**DATASET:**
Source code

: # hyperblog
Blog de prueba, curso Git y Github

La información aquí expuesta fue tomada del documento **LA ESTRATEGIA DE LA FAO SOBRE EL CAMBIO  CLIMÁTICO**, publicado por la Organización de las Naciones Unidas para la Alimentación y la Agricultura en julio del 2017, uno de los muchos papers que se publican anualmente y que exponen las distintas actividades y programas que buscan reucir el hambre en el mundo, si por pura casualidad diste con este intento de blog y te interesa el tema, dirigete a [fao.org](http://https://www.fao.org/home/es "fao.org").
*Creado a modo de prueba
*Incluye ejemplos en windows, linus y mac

**DIRECTIONS:**
Set down exactly the lines that begin with the one containing "modo de prueba" and end with the last line above, and no others.

**TASK OUTPUT:**
*Creado a modo de prueba
*Incluye ejemplos en windows, linus y mac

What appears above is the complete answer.